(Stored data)

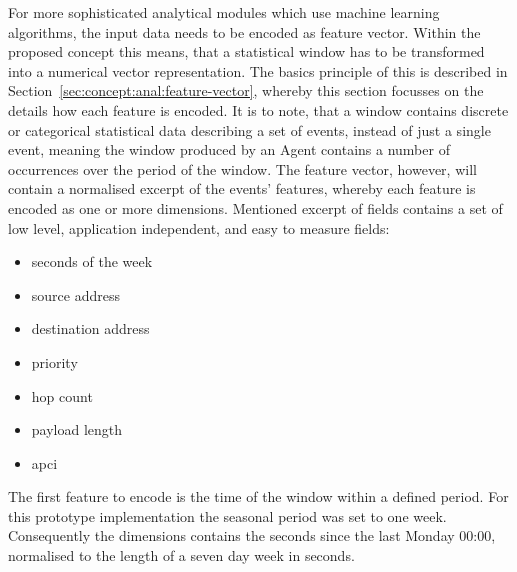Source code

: For more sophisticated analytical modules which use machine learning algorithms, the input data needs to be encoded as feature vector.
Within the proposed concept this means, that a statistical window has to be transformed into a numerical vector representation.
The basics principle of this is described in Section~\ref{sec:concept:anal:feature-vector}, whereby this section focusses on the details how each feature is encoded.
It is to note, that a window contains discrete or categorical statistical data describing a set of events, instead of just a single event, meaning the window produced by an Agent contains a number of occurrences over the period of the window.
The feature vector, however, will contain a normalised excerpt of the events' features, whereby each feature is encoded as one or more dimensions.
Mentioned excerpt of fields contains a set of low level, application independent, and easy to measure fields: 

\begin{itemize}
	\item seconds of the week
	\item source address
	\item destination address
	\item priority
	\item hop count
	\item payload length
	\item \gls{apci}
\end{itemize}

The first feature to encode is the time of the window within a defined period. For this prototype implementation the seasonal period was set to one week. Consequently the dimensions contains the seconds since the last Monday 00:00, normalised to the length of a seven day week in seconds.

• _TASK GOAL_
Set down, please, the lines from the line holding "as feature vector." through the final line of the data, exactly and with nothing added.

• _RESPONSE TO THE TASK_
: For more sophisticated analytical modules which use machine learning algorithms, the input data needs to be encoded as feature vector.
Within the proposed concept this means, that a statistical window has to be transformed into a numerical vector representation.
The basics principle of this is described in Section~\ref{sec:concept:anal:feature-vector}, whereby this section focusses on the details how each feature is encoded.
It is to note, that a window contains discrete or categorical statistical data describing a set of events, instead of just a single event, meaning the window produced by an Agent contains a number of occurrences over the period of the window.
The feature vector, however, will contain a normalised excerpt of the events' features, whereby each feature is encoded as one or more dimensions.
Mentioned excerpt of fields contains a set of low level, application independent, and easy to measure fields: 

\begin{itemize}
	\item seconds of the week
	\item source address
	\item destination address
	\item priority
	\item hop count
	\item payload length
	\item \gls{apci}
\end{itemize}

The first feature to encode is the time of the window within a defined period. For this prototype implementation the seasonal period was set to one week. Consequently the dimensions contains the seconds since the last Monday 00:00, normalised to the length of a seven day week in seconds.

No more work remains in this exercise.